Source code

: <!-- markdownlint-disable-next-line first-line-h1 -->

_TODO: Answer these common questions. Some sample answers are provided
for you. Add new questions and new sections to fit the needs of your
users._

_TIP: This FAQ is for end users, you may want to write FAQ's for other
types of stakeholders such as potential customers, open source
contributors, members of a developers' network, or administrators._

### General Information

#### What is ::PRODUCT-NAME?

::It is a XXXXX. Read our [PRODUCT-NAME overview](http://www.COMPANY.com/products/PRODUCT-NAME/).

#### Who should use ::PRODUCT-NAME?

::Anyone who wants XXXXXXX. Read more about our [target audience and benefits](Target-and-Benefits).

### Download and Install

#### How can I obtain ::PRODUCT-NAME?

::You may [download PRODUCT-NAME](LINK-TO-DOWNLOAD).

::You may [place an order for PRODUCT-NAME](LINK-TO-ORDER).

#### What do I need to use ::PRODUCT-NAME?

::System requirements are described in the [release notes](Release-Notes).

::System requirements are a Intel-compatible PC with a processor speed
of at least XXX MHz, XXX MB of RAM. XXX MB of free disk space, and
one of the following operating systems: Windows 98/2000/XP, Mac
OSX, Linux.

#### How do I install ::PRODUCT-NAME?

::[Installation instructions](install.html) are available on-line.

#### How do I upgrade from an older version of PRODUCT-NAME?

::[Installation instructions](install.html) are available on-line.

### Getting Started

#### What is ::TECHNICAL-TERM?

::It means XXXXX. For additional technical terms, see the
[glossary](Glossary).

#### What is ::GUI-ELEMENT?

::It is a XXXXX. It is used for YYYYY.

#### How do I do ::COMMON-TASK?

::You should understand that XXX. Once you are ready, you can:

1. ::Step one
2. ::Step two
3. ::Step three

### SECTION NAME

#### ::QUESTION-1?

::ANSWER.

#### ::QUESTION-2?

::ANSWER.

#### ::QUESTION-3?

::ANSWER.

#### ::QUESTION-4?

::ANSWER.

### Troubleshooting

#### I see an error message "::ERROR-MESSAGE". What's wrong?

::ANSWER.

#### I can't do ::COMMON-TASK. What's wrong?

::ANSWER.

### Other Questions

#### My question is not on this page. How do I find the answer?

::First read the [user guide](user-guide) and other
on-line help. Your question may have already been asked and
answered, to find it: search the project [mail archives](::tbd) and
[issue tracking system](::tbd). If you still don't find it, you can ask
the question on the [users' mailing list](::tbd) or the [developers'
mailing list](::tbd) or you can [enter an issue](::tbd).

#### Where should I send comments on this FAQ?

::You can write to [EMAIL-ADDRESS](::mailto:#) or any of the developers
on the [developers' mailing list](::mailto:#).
++++++++++++++++++++
→ **WORK TO BE COMPLETED**: Above are the entries. Output exactly the lines beginning with the line that has "3. ::Step three" and ending with the line that has "#### My question".

→ **ANSWER**:
3. ::Step three

### SECTION NAME

#### ::QUESTION-1?

::ANSWER.

#### ::QUESTION-2?

::ANSWER.

#### ::QUESTION-3?

::ANSWER.

#### ::QUESTION-4?

::ANSWER.

### Troubleshooting

#### I see an error message "::ERROR-MESSAGE". What's wrong?

::ANSWER.

#### I can't do ::COMMON-TASK. What's wrong?

::ANSWER.

### Other Questions

#### My question is not on this page. How do I find the answer?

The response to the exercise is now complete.